Photo: Agata Grzybowska

This year, on February 24, Russia launched its full-scale war against Ukraine. The place where I was born, where my parents lived, and where my father’s grave remains, came under occupation.

We have practically no information from those regions. No news from friends or acquaintances. No news from the neighbors, whom we used to call for no particular reason, out of habit. I am writing this text on Day 120 of the war. A certain amount of time will pass before it is published. Even more time will pass before you read it. It is difficult to say what will have happened to the house I am writing about by the time you are reading this text. In fact, it should worry me and my mum the most. My neighbors. What will happen next to the buildings we grew up in? Will they remain standing, surviving to see us again? Or will we have no place to return to? I have no doubt that we will eventually regain the occupied territories. But what of our past selves? Will we get them back, too?

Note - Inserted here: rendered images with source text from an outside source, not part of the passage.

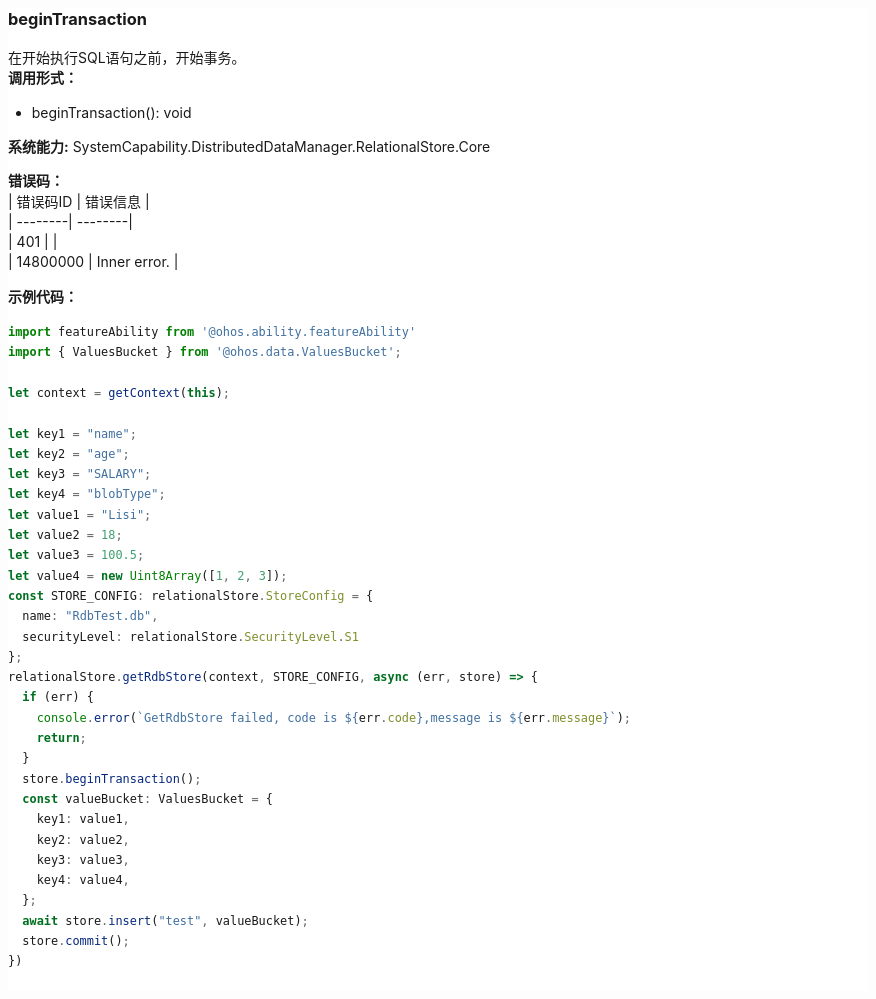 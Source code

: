     
### beginTransaction    
在开始执行SQL语句之前，开始事务。  
 **调用形式：**     
- beginTransaction(): void  
  
 **系统能力:**  SystemCapability.DistributedDataManager.RelationalStore.Core    
    
 **错误码：**     
| 错误码ID | 错误信息 |  
| --------| --------|  
| 401 |  |  
| 14800000 | Inner error. |  
    
 **示例代码：**   
```ts    
import featureAbility from '@ohos.ability.featureAbility'  
import { ValuesBucket } from '@ohos.data.ValuesBucket';  
  
let context = getContext(this);  
  
let key1 = "name";  
let key2 = "age";  
let key3 = "SALARY";  
let key4 = "blobType";  
let value1 = "Lisi";  
let value2 = 18;  
let value3 = 100.5;  
let value4 = new Uint8Array([1, 2, 3]);  
const STORE_CONFIG: relationalStore.StoreConfig = {  
  name: "RdbTest.db",  
  securityLevel: relationalStore.SecurityLevel.S1  
};  
relationalStore.getRdbStore(context, STORE_CONFIG, async (err, store) => {  
  if (err) {  
    console.error(`GetRdbStore failed, code is ${err.code},message is ${err.message}`);  
    return;  
  }  
  store.beginTransaction();  
  const valueBucket: ValuesBucket = {  
    key1: value1,  
    key2: value2,  
    key3: value3,  
    key4: value4,  
  };  
  await store.insert("test", valueBucket);  
  store.commit();  
})  
    
```    
  
     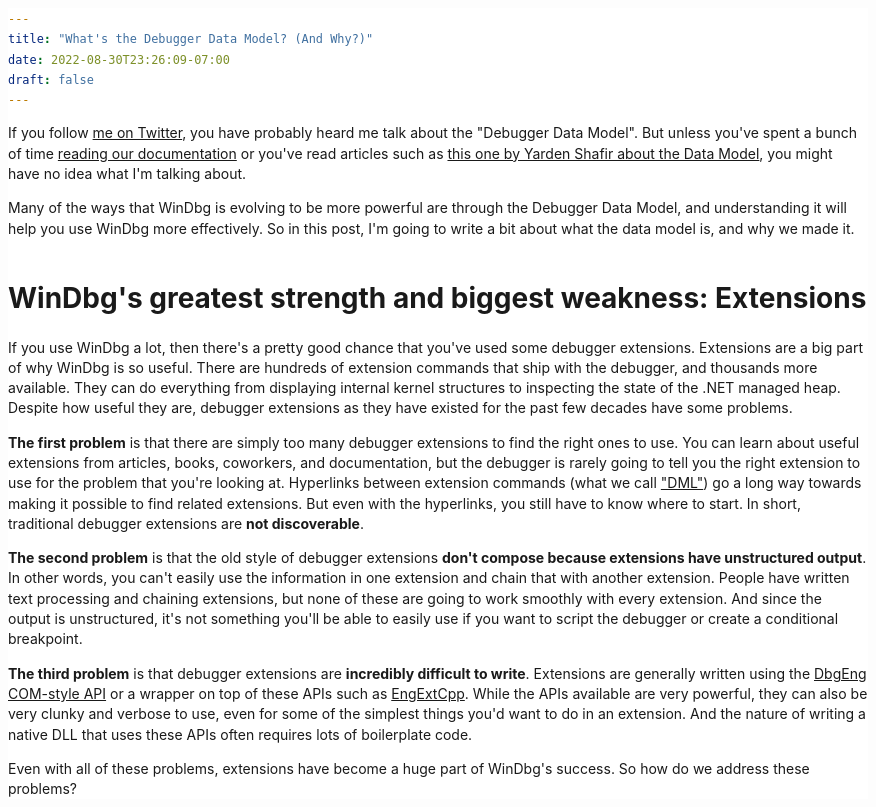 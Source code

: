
 ```yaml
---
title: "What's the Debugger Data Model? (And Why?)"
date: 2022-08-30T23:26:09-07:00
draft: false
---
```


If you follow [me on Twitter](https://twitter.com/timmisiak), you have probably heard me talk about the "Debugger Data Model". But unless you've spent a bunch of time [reading our documentation](https://docs.microsoft.com/en-us/windows-hardware/drivers/debugger/using-linq-with-the-debugger-objects) or you've read articles such as [this one by Yarden Shafir about the Data Model](https://medium.com/@yardenshafir2/windbg-the-fun-way-part-1-2e4978791f9b), you might have no idea what I'm talking about.

Many of the ways that WinDbg is evolving to be more powerful are through the Debugger Data Model, and understanding it will help you use WinDbg more effectively. So in this post, I'm going to write a bit about what the data model is, and why we made it.

# WinDbg's greatest strength and biggest weakness: Extensions

If you use WinDbg a lot, then there's a pretty good chance that you've used some debugger extensions. Extensions are a big part of why WinDbg is so useful. There are hundreds of extension commands that ship with the debugger, and thousands more available. They can do everything from displaying internal kernel structures to inspecting the state of the .NET managed heap. Despite how useful they are, debugger extensions as they have existed for the past few decades have some problems.

**The first problem** is that there are simply too many debugger extensions to find the right ones to use. You can learn about useful extensions from articles, books, coworkers, and documentation, but the debugger is rarely going to tell you the right extension to use for the problem that you're looking at. Hyperlinks between extension commands (what we call ["DML"](https://docs.microsoft.com/en-us/windows-hardware/drivers/debugger/debugger-markup-language-commands)) go a long way towards making it possible to find related extensions. But even with the hyperlinks, you still have to know where to start. In short, traditional debugger extensions are **not discoverable**.

**The second problem** is that the old style of debugger extensions **don't compose because extensions have unstructured output**. In other words, you can't easily use the information in one extension and chain that with another extension. People have written text processing and chaining extensions, but none of these are going to work smoothly with every extension. And since the output is unstructured, it's not something you'll be able to easily use if you want to script the debugger or create a conditional breakpoint. 

**The third problem** is that debugger extensions are **incredibly difficult to write**. Extensions are generally written using the [DbgEng COM-style API](https://docs.microsoft.com/en-us/windows-hardware/drivers/ddi/dbgeng/nn-dbgeng-idebugclient) or a wrapper on top of these APIs such as [EngExtCpp](https://docs.microsoft.com/en-us/windows-hardware/drivers/debugger/engextcpp-extension-libraries). While the APIs available are very powerful, they can also be very clunky and verbose to use, even for some of the simplest things you'd want to do in an extension. And the nature of writing a native DLL that uses these APIs often requires lots of boilerplate code.

Even with all of these problems, extensions have become a huge part of WinDbg's success. So how do we address these problems?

How are we to handle the future when stripped of the past? When it is knocked out from under us like a gallows stool kicked by the hangman? To what extent is our past capable of binding itself to us, of keeping us tethered to it, like an anchor lashed to the body of a drowned sailor? Should we be this dependent on walls so long unwarmed by our breath? Breath they have not needed. These are mostly rhetorical questions, addressed to no one; but if you look and listen carefully to yourself, they are significant, explaining much about our relationship to ourselves and the world at large.

I am not talking about clinging to the past, being hooked on it, having it shade every moment of the present. I am not worried about ghosts from my past. I have not left behind any particularly ghastly skeletons. The only thing that really worries and exhausts me is the need for justice. Nobody has the right to take away our homes, our past, our memory, our space. Nobody has the right to occupy our apartments. Nobody is allowed to drive us out of the places where we were born and raised, that we considered and will always consider our own, that we inhabited, that shaped us—and that without us essentially lose themselves, just as we lose ourselves without them.

Home is not a matter of territory or real estate. It is the weightlessness of air and the weight of words. It is the centrality of the gaze and the formative role played by the landscape. We are bound to our homes. Bound by bitter resentment and sweetest joy. By experience gained and opportunities lost. Our homes are the libraries that shaped us. And even if right now, at this very moment, we are prevented from rereading their books, it does not mean that we have forfeited the knowledge we absorbed in the past. Home is the impossibility of relinquishing the primary, most essential thing, which takes your breath away and strengthens your voice.